:: DATA

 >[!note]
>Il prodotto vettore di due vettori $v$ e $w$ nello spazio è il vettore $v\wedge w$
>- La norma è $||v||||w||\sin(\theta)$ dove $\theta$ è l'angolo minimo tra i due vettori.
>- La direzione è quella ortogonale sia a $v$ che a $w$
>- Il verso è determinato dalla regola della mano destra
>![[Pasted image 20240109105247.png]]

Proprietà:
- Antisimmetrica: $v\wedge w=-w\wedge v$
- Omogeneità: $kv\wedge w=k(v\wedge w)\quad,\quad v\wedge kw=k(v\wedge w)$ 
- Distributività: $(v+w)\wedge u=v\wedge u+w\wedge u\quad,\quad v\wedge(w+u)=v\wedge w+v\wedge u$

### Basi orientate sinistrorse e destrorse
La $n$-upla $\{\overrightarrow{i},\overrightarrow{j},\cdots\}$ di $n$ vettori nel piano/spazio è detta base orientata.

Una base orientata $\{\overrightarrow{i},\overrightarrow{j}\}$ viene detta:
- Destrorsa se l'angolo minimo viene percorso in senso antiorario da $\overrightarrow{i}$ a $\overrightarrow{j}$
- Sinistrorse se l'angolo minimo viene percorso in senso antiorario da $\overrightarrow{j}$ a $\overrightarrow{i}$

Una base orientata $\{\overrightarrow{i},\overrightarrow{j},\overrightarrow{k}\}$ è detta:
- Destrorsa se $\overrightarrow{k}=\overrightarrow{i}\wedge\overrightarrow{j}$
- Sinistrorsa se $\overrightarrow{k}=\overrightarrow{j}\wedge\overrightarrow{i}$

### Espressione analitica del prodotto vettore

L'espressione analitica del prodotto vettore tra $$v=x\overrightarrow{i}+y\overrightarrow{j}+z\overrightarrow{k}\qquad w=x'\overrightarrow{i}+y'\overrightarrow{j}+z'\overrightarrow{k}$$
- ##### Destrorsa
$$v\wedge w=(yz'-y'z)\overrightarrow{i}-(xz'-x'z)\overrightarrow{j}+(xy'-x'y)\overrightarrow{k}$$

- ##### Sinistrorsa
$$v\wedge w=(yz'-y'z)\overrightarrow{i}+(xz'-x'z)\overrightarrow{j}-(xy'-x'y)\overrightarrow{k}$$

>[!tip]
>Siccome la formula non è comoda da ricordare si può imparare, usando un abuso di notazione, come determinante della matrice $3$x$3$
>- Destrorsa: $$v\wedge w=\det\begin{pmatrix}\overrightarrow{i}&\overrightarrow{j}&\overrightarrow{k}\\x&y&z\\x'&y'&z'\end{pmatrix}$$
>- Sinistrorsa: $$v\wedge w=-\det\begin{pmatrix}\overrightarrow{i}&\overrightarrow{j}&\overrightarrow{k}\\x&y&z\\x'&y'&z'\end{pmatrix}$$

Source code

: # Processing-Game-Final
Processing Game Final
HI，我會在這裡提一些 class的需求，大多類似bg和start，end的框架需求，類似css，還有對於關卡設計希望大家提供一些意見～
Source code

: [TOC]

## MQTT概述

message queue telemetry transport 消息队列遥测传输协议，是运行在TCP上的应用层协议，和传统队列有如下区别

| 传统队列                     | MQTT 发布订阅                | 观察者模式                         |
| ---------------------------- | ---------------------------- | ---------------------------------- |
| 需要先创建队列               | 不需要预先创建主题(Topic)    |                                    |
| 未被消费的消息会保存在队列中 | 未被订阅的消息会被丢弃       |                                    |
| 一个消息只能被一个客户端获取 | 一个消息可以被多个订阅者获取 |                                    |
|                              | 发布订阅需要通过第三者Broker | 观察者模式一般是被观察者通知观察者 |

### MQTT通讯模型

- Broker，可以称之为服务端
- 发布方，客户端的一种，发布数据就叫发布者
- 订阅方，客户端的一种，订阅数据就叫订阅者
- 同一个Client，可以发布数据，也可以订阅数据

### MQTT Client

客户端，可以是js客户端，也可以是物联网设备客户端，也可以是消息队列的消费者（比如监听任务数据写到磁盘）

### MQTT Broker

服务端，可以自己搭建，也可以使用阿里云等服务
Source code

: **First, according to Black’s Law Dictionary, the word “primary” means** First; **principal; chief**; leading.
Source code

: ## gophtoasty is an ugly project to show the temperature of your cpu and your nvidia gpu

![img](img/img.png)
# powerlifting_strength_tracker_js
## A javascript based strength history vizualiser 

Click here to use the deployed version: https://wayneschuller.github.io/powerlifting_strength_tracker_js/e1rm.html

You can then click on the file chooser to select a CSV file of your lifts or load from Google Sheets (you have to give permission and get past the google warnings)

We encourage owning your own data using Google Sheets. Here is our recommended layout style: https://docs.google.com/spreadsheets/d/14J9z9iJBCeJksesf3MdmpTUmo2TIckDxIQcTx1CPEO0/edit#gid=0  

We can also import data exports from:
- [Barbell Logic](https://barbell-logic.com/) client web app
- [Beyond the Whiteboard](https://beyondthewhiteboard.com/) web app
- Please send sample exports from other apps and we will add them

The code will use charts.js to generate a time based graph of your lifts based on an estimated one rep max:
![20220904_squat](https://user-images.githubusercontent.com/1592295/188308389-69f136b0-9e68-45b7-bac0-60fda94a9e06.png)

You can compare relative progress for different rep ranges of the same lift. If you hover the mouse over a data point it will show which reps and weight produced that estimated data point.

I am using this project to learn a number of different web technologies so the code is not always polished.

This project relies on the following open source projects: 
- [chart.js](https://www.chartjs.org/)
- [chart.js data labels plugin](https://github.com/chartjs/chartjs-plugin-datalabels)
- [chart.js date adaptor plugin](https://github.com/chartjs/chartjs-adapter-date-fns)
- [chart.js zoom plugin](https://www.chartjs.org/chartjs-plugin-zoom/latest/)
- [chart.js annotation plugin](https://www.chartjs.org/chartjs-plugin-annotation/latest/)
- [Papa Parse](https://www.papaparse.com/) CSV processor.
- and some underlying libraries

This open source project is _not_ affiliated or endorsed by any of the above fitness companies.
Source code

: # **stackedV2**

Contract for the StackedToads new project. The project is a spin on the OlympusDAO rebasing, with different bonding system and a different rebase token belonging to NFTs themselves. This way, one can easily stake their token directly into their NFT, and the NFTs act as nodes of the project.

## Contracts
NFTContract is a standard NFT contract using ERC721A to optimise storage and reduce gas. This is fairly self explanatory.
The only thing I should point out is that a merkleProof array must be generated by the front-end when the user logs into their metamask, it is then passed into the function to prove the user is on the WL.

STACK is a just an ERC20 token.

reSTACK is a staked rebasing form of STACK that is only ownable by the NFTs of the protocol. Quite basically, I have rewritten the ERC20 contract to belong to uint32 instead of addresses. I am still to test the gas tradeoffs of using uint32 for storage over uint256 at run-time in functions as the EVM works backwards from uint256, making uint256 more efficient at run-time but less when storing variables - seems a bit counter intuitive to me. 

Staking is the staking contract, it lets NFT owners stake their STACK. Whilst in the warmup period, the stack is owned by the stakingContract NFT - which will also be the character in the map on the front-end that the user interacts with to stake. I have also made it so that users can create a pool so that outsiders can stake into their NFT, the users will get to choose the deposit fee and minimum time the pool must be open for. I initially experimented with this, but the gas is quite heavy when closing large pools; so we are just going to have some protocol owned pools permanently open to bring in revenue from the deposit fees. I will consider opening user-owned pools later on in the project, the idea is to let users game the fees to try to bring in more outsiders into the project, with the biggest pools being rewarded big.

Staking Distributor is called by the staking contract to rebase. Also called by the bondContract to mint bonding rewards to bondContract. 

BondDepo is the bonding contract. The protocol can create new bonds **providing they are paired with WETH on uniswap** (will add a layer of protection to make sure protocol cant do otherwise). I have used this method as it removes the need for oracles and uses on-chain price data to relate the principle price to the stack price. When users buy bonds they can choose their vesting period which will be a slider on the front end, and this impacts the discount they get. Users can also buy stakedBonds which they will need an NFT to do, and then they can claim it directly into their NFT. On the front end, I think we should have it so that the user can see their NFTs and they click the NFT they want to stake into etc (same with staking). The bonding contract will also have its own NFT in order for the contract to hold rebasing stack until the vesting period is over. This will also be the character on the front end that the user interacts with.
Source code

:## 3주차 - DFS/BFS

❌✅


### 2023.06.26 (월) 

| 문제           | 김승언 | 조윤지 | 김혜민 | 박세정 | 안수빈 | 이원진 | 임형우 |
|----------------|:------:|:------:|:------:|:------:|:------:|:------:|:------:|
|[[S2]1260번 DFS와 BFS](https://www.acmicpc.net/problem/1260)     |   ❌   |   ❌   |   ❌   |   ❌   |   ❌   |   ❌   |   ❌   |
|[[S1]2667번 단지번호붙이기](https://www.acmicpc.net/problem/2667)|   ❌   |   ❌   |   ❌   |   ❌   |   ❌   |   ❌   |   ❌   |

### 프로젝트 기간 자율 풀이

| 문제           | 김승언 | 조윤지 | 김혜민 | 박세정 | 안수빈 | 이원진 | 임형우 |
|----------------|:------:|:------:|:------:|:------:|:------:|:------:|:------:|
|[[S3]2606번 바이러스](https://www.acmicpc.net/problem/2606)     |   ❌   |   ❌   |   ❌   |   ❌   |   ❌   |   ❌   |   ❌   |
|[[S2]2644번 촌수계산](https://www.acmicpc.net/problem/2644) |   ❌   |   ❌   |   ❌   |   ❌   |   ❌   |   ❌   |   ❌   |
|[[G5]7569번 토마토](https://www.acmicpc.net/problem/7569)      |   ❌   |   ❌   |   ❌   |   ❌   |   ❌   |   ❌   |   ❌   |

::::

**PROBLEM TO SOLVE**.
An exact copy of the lines above, from the one containing "Staking Distributor is" down to the one containing "### 2023.06.26 (월)" and including both, is the whole answer; retype it and nothing else.

**SOLUTION TO THE EXERCISE**.
Staking Distributor is called by the staking contract to rebase. Also called by the bondContract to mint bonding rewards to bondContract. 

BondDepo is the bonding contract. The protocol can create new bonds **providing they are paired with WETH on uniswap** (will add a layer of protection to make sure protocol cant do otherwise). I have used this method as it removes the need for oracles and uses on-chain price data to relate the principle price to the stack price. When users buy bonds they can choose their vesting period which will be a slider on the front end, and this impacts the discount they get. Users can also buy stakedBonds which they will need an NFT to do, and then they can claim it directly into their NFT. On the front end, I think we should have it so that the user can see their NFTs and they click the NFT they want to stake into etc (same with staking). The bonding contract will also have its own NFT in order for the contract to hold rebasing stack until the vesting period is over. This will also be the character on the front end that the user interacts with.
Source code

:## 3주차 - DFS/BFS

❌✅


### 2023.06.26 (월) 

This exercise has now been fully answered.